[Saved entries]
# # # # #
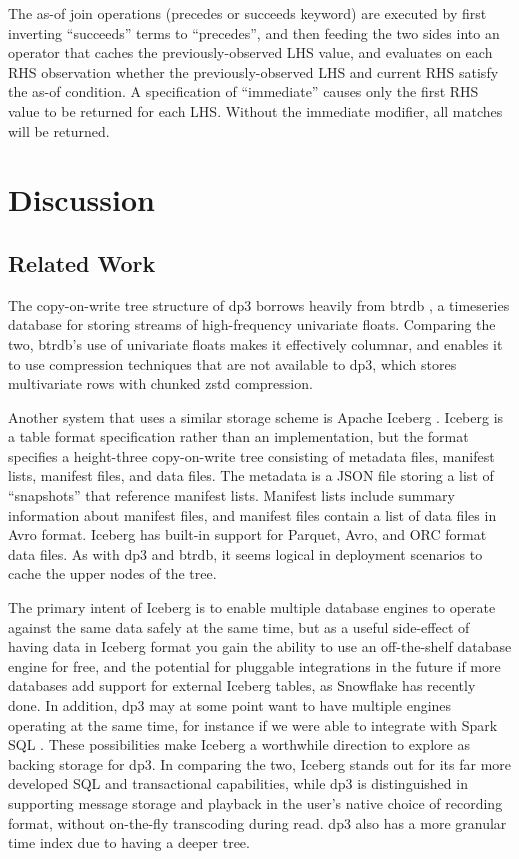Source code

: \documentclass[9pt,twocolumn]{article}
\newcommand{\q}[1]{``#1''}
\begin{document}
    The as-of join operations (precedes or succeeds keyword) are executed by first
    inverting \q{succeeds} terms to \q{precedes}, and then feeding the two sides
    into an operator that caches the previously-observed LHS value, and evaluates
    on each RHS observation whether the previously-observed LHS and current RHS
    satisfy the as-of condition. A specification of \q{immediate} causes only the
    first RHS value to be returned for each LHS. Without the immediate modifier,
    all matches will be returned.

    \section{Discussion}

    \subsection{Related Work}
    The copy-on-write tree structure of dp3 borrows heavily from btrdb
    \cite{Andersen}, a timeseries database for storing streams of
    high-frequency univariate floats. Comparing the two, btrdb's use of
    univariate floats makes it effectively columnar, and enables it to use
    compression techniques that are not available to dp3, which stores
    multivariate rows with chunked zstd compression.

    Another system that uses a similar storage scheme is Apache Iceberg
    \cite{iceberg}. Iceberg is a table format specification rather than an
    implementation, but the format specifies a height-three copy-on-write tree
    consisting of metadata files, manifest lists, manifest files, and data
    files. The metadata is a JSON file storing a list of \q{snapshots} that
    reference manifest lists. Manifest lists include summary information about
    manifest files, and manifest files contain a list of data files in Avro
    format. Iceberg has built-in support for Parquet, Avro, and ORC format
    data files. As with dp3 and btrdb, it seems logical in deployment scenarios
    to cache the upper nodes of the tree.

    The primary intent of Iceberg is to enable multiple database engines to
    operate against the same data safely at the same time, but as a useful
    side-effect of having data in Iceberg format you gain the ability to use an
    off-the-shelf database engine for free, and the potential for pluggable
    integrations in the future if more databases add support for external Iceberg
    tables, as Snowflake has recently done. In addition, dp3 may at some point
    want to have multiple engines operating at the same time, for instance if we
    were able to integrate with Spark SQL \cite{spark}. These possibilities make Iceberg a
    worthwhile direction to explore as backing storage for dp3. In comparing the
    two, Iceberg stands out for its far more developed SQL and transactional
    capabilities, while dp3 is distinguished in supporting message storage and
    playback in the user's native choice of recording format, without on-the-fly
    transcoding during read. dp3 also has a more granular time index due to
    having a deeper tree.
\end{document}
# # # # #
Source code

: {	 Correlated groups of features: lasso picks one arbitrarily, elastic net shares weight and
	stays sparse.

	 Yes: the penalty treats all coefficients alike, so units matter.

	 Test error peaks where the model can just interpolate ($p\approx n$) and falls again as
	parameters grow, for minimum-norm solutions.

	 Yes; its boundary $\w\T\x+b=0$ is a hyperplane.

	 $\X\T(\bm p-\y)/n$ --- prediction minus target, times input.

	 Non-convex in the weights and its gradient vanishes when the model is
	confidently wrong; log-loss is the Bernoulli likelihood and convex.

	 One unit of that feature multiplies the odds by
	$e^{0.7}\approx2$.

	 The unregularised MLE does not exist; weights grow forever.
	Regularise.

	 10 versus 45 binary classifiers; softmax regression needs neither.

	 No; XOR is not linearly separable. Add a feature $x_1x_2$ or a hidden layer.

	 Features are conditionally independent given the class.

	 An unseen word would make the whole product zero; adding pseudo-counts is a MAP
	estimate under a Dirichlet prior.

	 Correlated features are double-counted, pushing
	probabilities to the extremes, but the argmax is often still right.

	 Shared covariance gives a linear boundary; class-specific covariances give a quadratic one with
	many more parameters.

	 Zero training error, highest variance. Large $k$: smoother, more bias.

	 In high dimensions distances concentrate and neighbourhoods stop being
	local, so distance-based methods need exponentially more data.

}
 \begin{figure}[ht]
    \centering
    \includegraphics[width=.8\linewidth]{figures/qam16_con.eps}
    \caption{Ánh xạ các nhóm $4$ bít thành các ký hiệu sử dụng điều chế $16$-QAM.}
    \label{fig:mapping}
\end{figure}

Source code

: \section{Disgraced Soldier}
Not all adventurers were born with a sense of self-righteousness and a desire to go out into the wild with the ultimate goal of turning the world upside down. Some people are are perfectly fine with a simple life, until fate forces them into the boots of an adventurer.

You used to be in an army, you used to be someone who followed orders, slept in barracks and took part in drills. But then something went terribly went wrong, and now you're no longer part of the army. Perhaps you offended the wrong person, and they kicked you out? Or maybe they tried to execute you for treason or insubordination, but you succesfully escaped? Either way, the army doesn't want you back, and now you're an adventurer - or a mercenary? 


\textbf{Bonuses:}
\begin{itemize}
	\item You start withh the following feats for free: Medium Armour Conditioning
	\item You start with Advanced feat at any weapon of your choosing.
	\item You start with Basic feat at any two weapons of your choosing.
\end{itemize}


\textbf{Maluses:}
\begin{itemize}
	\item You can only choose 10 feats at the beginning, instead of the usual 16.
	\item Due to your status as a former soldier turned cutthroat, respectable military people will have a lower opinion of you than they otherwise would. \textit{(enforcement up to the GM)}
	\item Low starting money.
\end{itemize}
# # # # #
Problem to work on:
Out of the data above, transcribe exactly and only the lines starting with the line that has "first RHS value" and going on through the line that has "implementation, but the", both included.

Exercise response:
    first RHS value to be returned for each LHS. Without the immediate modifier,
    all matches will be returned.

    \section{Discussion}

    \subsection{Related Work}
    The copy-on-write tree structure of dp3 borrows heavily from btrdb
    \cite{Andersen}, a timeseries database for storing streams of
    high-frequency univariate floats. Comparing the two, btrdb's use of
    univariate floats makes it effectively columnar, and enables it to use
    compression techniques that are not available to dp3, which stores
    multivariate rows with chunked zstd compression.

    Another system that uses a similar storage scheme is Apache Iceberg
    \cite{iceberg}. Iceberg is a table format specification rather than an
    implementation, but the format specifies a height-three copy-on-write tree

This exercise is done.